Sensitive detection of antibiotic residues in food is of great significance for food safety monitoring. Herein, a novel nucleic acid amplification sensing platform for protein enzyme-free, label-free, and homogeneous fluorescence detection of kanamycin was established by combining a catalytic hairpin assembly (CHA) circuit and double-end G-quadruplex signal amplification. Here, kanamycin initiated the CHA circuit between two assembled probes by specifically binding to an aptamer sequence. Each of the two assembled probes encapsulated a G-rich sequence in the stem region such that the kanamycin-catalyzed CHA circuit produced active double-end G-quadruplex assemblies under the action of K + . The double-end G-quadruplex assemblies were further combined with N -methylmesoporphyrin IX to induce a distinctly amplified fluorescence signal. The CHA-based double-end G-quadruplex signal amplification significantly improved the detection sensitivity of kanamycin.

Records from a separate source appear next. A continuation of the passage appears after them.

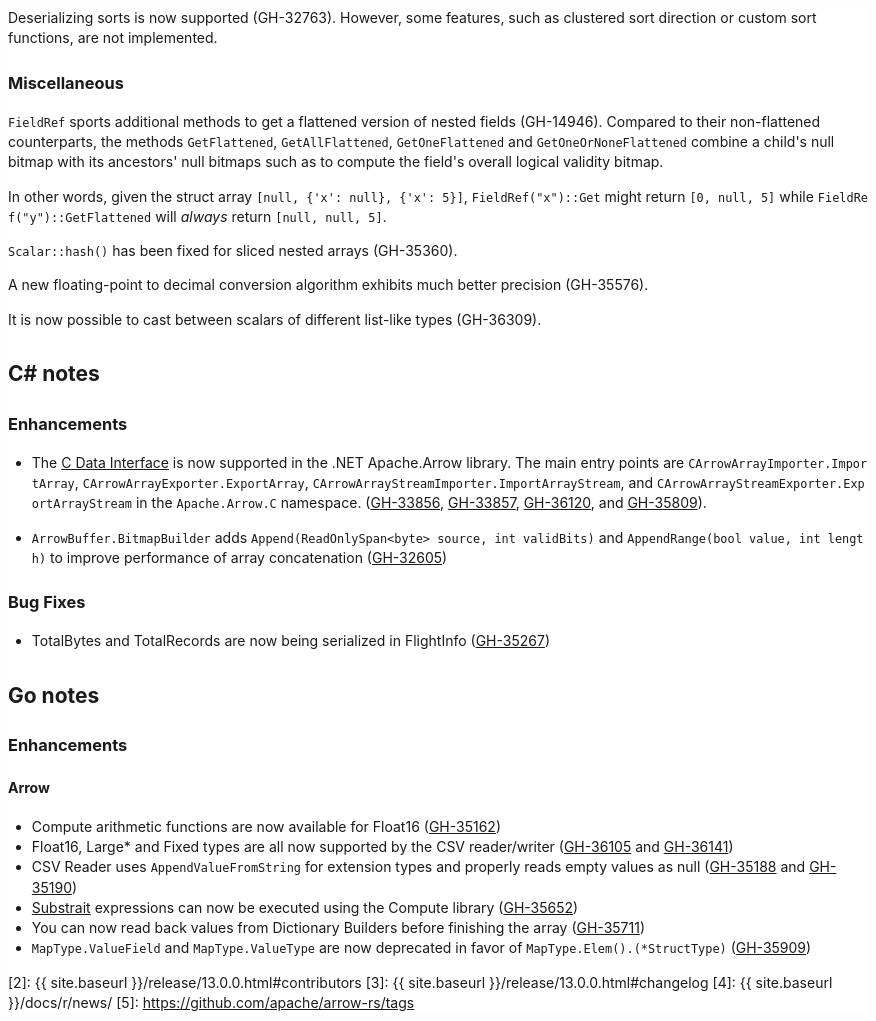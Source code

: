 Deserializing sorts is now supported (GH-32763). However, some features,
such as clustered sort direction or custom sort functions, are not
implemented.

### Miscellaneous

`FieldRef` sports additional methods to get a flattened version of nested
fields (GH-14946). Compared to their non-flattened counterparts,
the methods `GetFlattened`, `GetAllFlattened`, `GetOneFlattened` and
`GetOneOrNoneFlattened` combine a child's null bitmap with its ancestors'
null bitmaps such as to compute the field's overall logical validity bitmap.

In other words, given the struct array `[null, {'x': null}, {'x': 5}]`,
`FieldRef("x")::Get` might return `[0, null, 5]`
while `FieldRef("y")::GetFlattened` will *always* return `[null, null, 5]`.

`Scalar::hash()` has been fixed for sliced nested arrays (GH-35360).

A new floating-point to decimal conversion algorithm exhibits much better
precision (GH-35576).

It is now possible to cast between scalars of different list-like types
(GH-36309).

## C# notes

### Enhancements

* The [C Data Interface](https://arrow.apache.org/docs/format/CDataInterface.html) is now supported in the .NET Apache.Arrow library. The main entry points are `CArrowArrayImporter.ImportArray`, `CArrowArrayExporter.ExportArray`, `CArrowArrayStreamImporter.ImportArrayStream`, and `CArrowArrayStreamExporter.ExportArrayStream` in the `Apache.Arrow.C` namespace. ([GH-33856](https://github.com/apache/arrow/issues/33856), [GH-33857](https://github.com/apache/arrow/issues/33857), [GH-36120](https://github.com/apache/arrow/issues/36120), and [GH-35809](https://github.com/apache/arrow/issues/35809)).

* `ArrowBuffer.BitmapBuilder` adds `Append(ReadOnlySpan<byte> source, int validBits)` and `AppendRange(bool value, int length)` to improve performance of array concatenation ([GH-32605](https://github.com/apache/arrow/issues/32605))

### Bug Fixes

* TotalBytes and TotalRecords are now being serialized in FlightInfo ([GH-35267](https://github.com/apache/arrow/issues/35267))
## Go notes

### Enhancements

#### Arrow

* Compute arithmetic functions are now available for Float16 ([GH-35162](https://github.com/apache/arrow/issues/35162))
* Float16, Large* and Fixed types are all now supported by the CSV reader/writer ([GH-36105](https://github.com/apache/arrow/issues/36105) and [GH-36141](https://github.com/apache/arrow/issues/36141))
* CSV Reader uses `AppendValueFromString` for extension types and properly reads empty values as null ([GH-35188](https://github.com/apache/arrow/issues/35188) and [GH-35190](https://github.com/apache/arrow/issues/35190))
* [Substrait](https://github.com/substrait-io/substrait-go) expressions can now be executed using the Compute library ([GH-35652](https://github.com/apache/arrow/issues/35652))
* You can now read back values from Dictionary Builders before finishing the array ([GH-35711](https://github.com/apache/arrow/issues/35711))
* `MapType.ValueField` and `MapType.ValueType` are now deprecated in favor of `MapType.Elem().(*StructType)` ([GH-35909](https://github.com/apache/arrow/issues/35909))

[1]: https://github.com/apache/arrow/milestone/51?closed=1
[2]: {{ site.baseurl }}/release/13.0.0.html#contributors
[3]: {{ site.baseurl }}/release/13.0.0.html#changelog
[4]: {{ site.baseurl }}/docs/r/news/
[5]: https://github.com/apache/arrow-rs/tags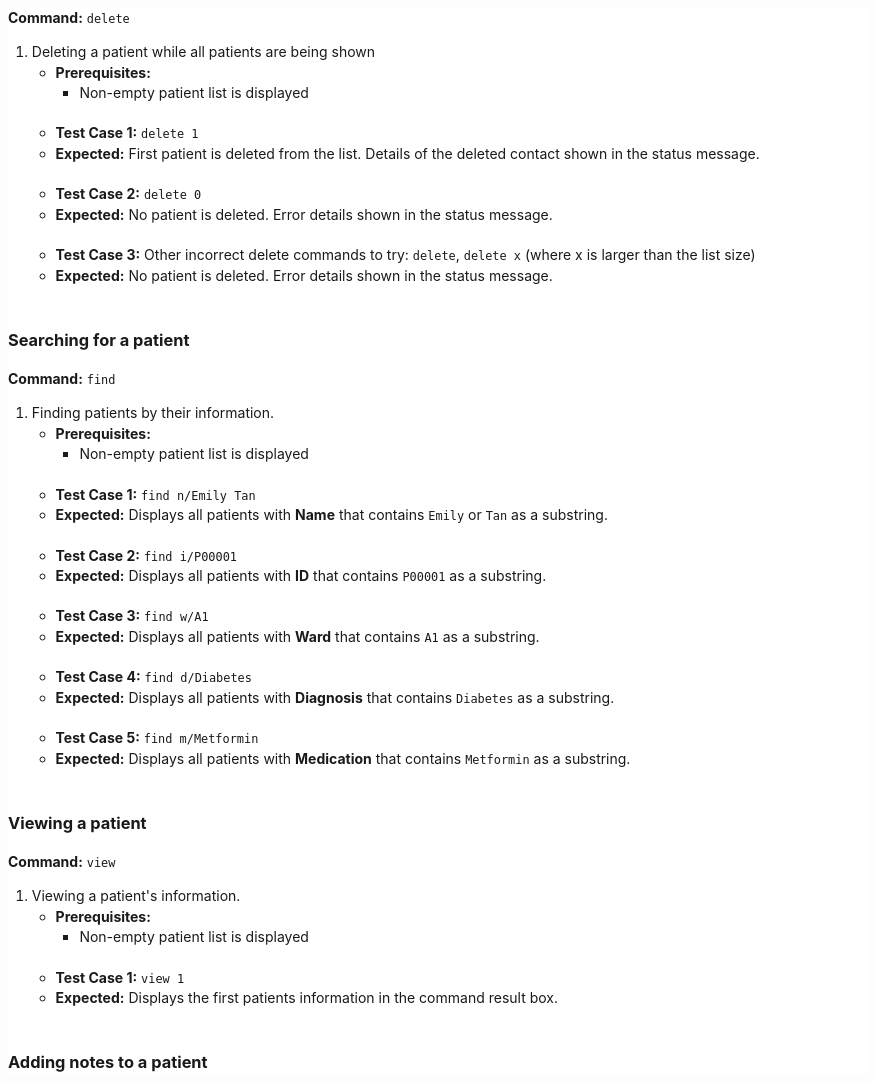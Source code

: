 **Command:** `delete`<br>

1. Deleting a patient while all patients are being shown
    * **Prerequisites:**
        * Non-empty patient list is displayed
          <br><br>
    * **Test Case 1:** `delete 1`
    * **Expected:** First patient is deleted from the list. Details of the deleted contact shown in the status message.
      <br><br>
    * **Test Case 2:** `delete 0`
    * **Expected:** No patient is deleted. Error details shown in the status message.
      <br><br>
    * **Test Case 3:** Other incorrect delete commands to try: `delete`, `delete x` (where x is larger than the list size)
    * **Expected:** No patient is deleted. Error details shown in the status message.
      <br><br>
### Searching for a patient

**Command:** `find`<br>

1. Finding patients by their information.
   * **Prerequisites:**
        * Non-empty patient list is displayed
         <br><br>
   * **Test Case 1:** `find n/Emily Tan`
   * **Expected:** Displays all patients with **Name** that contains `Emily` or `Tan` as a substring.
     <br><br>
   * **Test Case 2:** `find i/P00001`
   * **Expected:** Displays all patients with **ID** that contains `P00001` as a substring.
     <br><br>
   * **Test Case 3:** `find w/A1`
   * **Expected:** Displays all patients with **Ward** that contains `A1` as a substring.
     <br><br>
   * **Test Case 4:** `find d/Diabetes`
   * **Expected:** Displays all patients with **Diagnosis** that contains `Diabetes` as a substring.
     <br><br>
   * **Test Case 5:** `find m/Metformin`
   * **Expected:** Displays all patients with **Medication** that contains `Metformin` as a substring.
     <br><br>
### Viewing a patient

**Command:** `view`<br>

1. Viewing a patient's information.
    * **Prerequisites:**
        * Non-empty patient list is displayed
          <br><br>
    * **Test Case 1:** `view 1`
    * **Expected:** Displays the first patients information in the command result box.
      <br><br>
### Adding notes to a patient
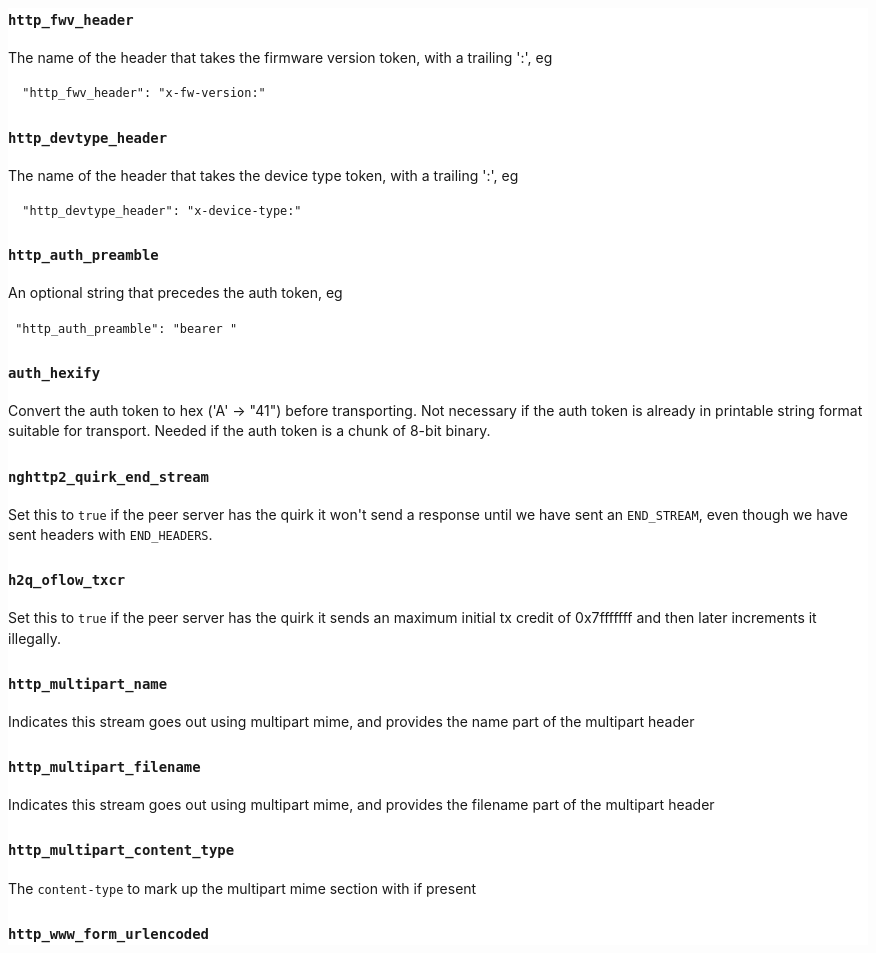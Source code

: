 ### `http_fwv_header`

The name of the header that takes the firmware version token, with a trailing ':', eg

```
  "http_fwv_header": "x-fw-version:"
```

### `http_devtype_header`

The name of the header that takes the device type token, with a trailing ':', eg

```
  "http_devtype_header": "x-device-type:"
```

### `http_auth_preamble`

An optional string that precedes the auth token, eg

```
 "http_auth_preamble": "bearer "
```

### `auth_hexify`

Convert the auth token to hex ('A' -> "41") before transporting.  Not necessary if the
auth token is already in printable string format suitable for transport.  Needed if the
auth token is a chunk of 8-bit binary.

### `nghttp2_quirk_end_stream`

Set this to `true` if the peer server has the quirk it won't send a response until we have
sent an `END_STREAM`, even though we have sent headers with `END_HEADERS`.

### `h2q_oflow_txcr`

Set this to `true` if the peer server has the quirk it sends an maximum initial tx credit
of 0x7fffffff and then later increments it illegally.

### `http_multipart_name`

Indicates this stream goes out using multipart mime, and provides the name part of the
multipart header

### `http_multipart_filename`

Indicates this stream goes out using multipart mime, and provides the filename part of the
multipart header

### `http_multipart_content_type`

The `content-type` to mark up the multipart mime section with if present

### `http_www_form_urlencoded`
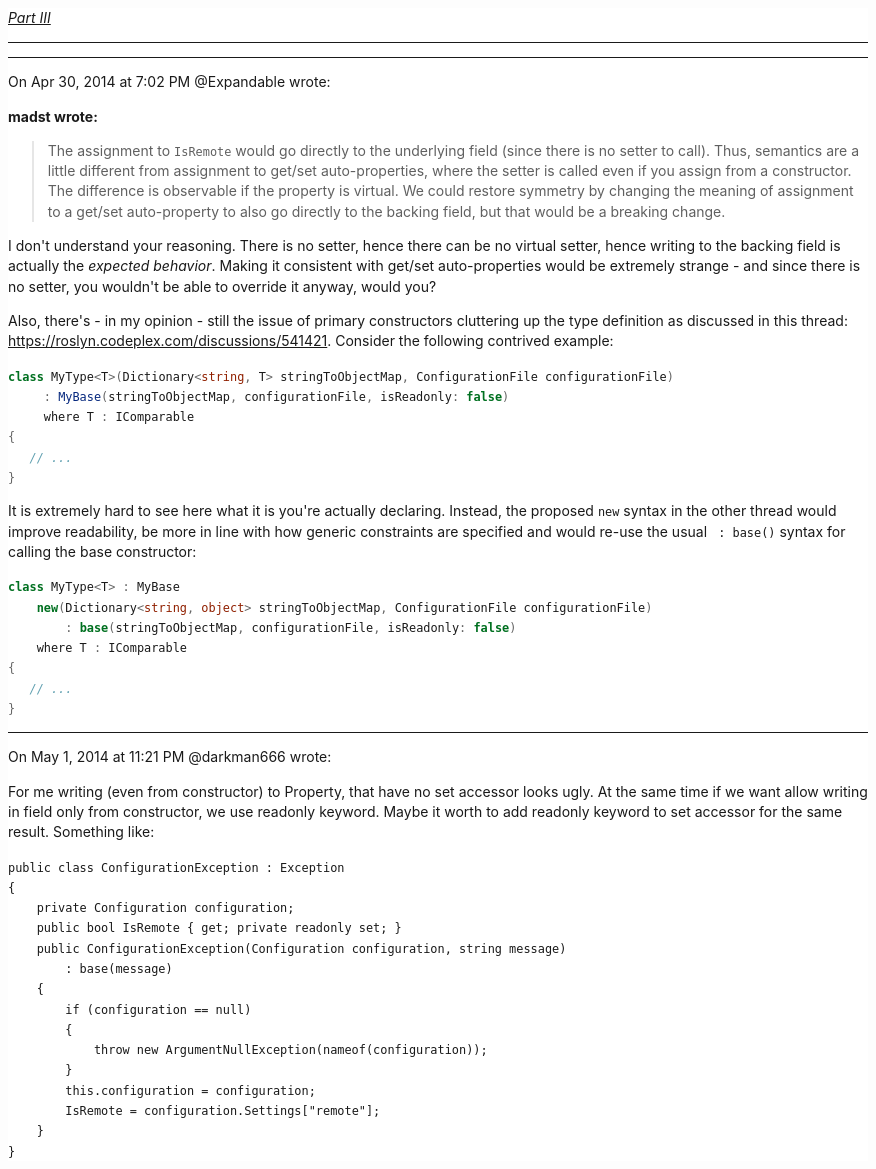 [_Part III_](https://roslyn.codeplex.com/discussions/543895)


---
---

On Apr 30, 2014 at 7:02 PM @Expandable wrote:

**madst wrote:**
> The assignment to `IsRemote` would go directly to the underlying field (since there is no setter to call). Thus, semantics are a little different from assignment to get/set auto-properties, where the setter is called even if you assign from a constructor. The difference is observable if the property is virtual. We could restore symmetry by changing the meaning of assignment to a get/set auto-property to also go directly to the backing field, but that would be a breaking change.

I don't understand your reasoning. There is no setter, hence there can be no virtual setter, hence writing to the backing field is actually the _expected behavior_. Making it consistent with get/set auto-properties would be extremely strange - and since there is no setter, you wouldn't be able to override it anyway, would you?

Also, there's - in my opinion - still the issue of primary constructors cluttering up the type definition as discussed in this thread: https://roslyn.codeplex.com/discussions/541421. Consider the following contrived example:
```C#
class MyType<T>(Dictionary<string, T> stringToObjectMap, ConfigurationFile configurationFile) 
     : MyBase(stringToObjectMap, configurationFile, isReadonly: false)
     where T : IComparable
{
   // ...
}
```
It is extremely hard to see here what it is you're actually declaring. Instead, the proposed ```new``` syntax in the other thread would improve readability, be more in line with how generic constraints are specified and would re-use the usual ``` : base()``` syntax for calling the base constructor:
```C#
class MyType<T> : MyBase
    new(Dictionary<string, object> stringToObjectMap, ConfigurationFile configurationFile)
        : base(stringToObjectMap, configurationFile, isReadonly: false)
    where T : IComparable
{
   // ...
}
```

---

On May 1, 2014 at 11:21 PM @darkman666 wrote:

For me writing (even from constructor) to Property, that have no set accessor looks ugly. At the same time if we want allow writing in field only from constructor, we use readonly keyword. Maybe it worth to add readonly keyword to set accessor for the same result. Something like:
```
public class ConfigurationException : Exception
{
    private Configuration configuration;
    public bool IsRemote { get; private readonly set; }
    public ConfigurationException(Configuration configuration, string message) 
        : base(message)
    {
        if (configuration == null) 
        {
            throw new ArgumentNullException(nameof(configuration));
        }
        this.configuration = configuration;
        IsRemote = configuration.Settings["remote"];
    }
}
```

The fluorescence signal increment confirmed that the result of double-end G-quadruplex assemblies was more than twice that of single-end G-quadruplex assemblies. The system exhibited a wide linear range of 1–500 nM for kanamycin, with a limit of detection (LOD) and a limit of quantification (LOQ) of 0.27 nM and 0.89 nM, respectively. In addition, the sensing system effectively distinguished kanamycin from other antibiotics, thus exhibiting high selectivity for kanamycin. Moreover, the method successfully detected spiked kanamycin in cow milk samples, and the recoveries of spiked kanamycin were in the range of 99.00%–100.23% with RSDs in the range of 1.71–2.63%. All results confirm the application potential of this system in the field of food monitoring.